The authorities alleged that the MP mobilised residents to defy the quarantine, pushed for re-opening of livestock markets, and incited violence against law enforcers. He was later charged with an earlier and unrelated offences.
No doubt, quarantines should be enforced, FMD controlled, cattle movement allowed, people permitted to slaughter livestock, earn money and meet their basic needs. We also know that the viral disease is highly contagious and affects cattle, pigs, sheep, and goats, which are essential for food and income.
But for the past two years, 50 districts have been struggling with FMD and unending restrictions on slaughter, sale and movement of cattle. This has disrupted livestock business, yet it is the people’s main occupation, means of livelihood, and source of income.
For Sembabule, the people haven’t been helped out, despite petitions, including to area MPs. Now, Mr Ssekikubo and some herdsmen believe parts of Sembabule, including Lwemiyaga, were unfairly placed under quarantine, yet there are no cases of FMD reported there. They accuse some big politicians and business associates of creating the chaos in order to control the cattle markets and profiteer.
Regrettably, for two years running, nothing has been done for Sembabule, yet there have been quarantine after quarantine. This is why the arrest of Mr Ssekikubo is not a durable solution to the problem.
Mr Ssekikubo is only amplifying the cries of his frustrated constituents, who cannot move, slaughter or sell their animals, and earn to meet basic needs and send back children to school.

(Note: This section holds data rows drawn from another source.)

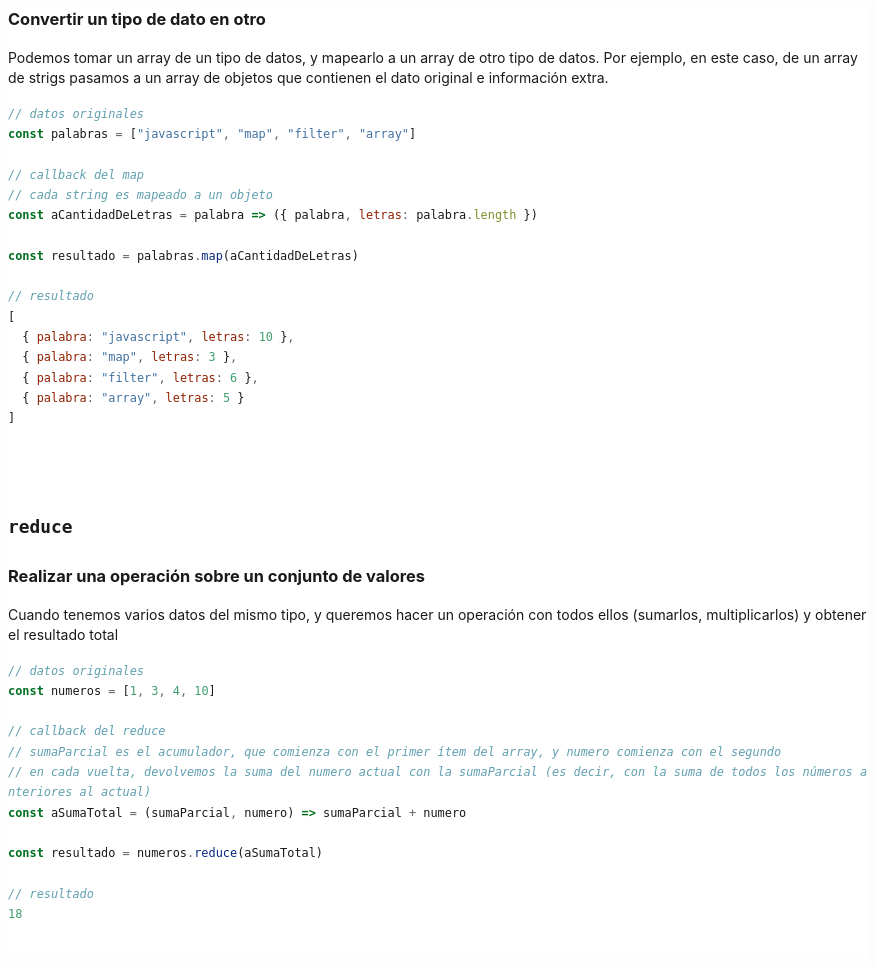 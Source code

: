 ### Convertir un tipo de dato en otro

Podemos tomar un array de un tipo de datos, y mapearlo a un array de otro tipo de datos. Por ejemplo, en este caso, de un array de strigs pasamos a un array de objetos que contienen el dato original e información extra.

```js
// datos originales
const palabras = ["javascript", "map", "filter", "array"]

// callback del map
// cada string es mapeado a un objeto
const aCantidadDeLetras = palabra => ({ palabra, letras: palabra.length })

const resultado = palabras.map(aCantidadDeLetras)

// resultado
[
  { palabra: "javascript", letras: 10 },
  { palabra: "map", letras: 3 },
  { palabra: "filter", letras: 6 },
  { palabra: "array", letras: 5 }
]
```
<br>
<br>

## `reduce`

### Realizar una operación sobre un conjunto de valores

Cuando tenemos varios datos del mismo tipo, y queremos hacer un operación con todos ellos (sumarlos, multiplicarlos) y obtener el resultado total

```js
// datos originales
const numeros = [1, 3, 4, 10]

// callback del reduce
// sumaParcial es el acumulador, que comienza con el primer ítem del array, y numero comienza con el segundo
// en cada vuelta, devolvemos la suma del numero actual con la sumaParcial (es decir, con la suma de todos los números anteriores al actual)
const aSumaTotal = (sumaParcial, numero) => sumaParcial + numero

const resultado = numeros.reduce(aSumaTotal)

// resultado
18
```
<br>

But what the government needs is to address the problem of FMD so that wananchi get their lives back on track. This situation demands that government moves in to quickly sort out the FMD menace ravaging the area and creating tension.
Short of this, more confusion will ensue and restrictions violated, resulting in more spread of the disease, which will kill off cattle, pigs, sheep, and goats and also pose danger to the health of people who consume the animal products.
Going forward, the government should not hide behind high costs of FMD vaccination. Rather, the huge livestock numbers of 40 million, including 14 million cattle, 16.3 million goats, 4.5 million sheep, and 4.2 million pigs should be enough incentive to financing vaccination to rid the country of FMD.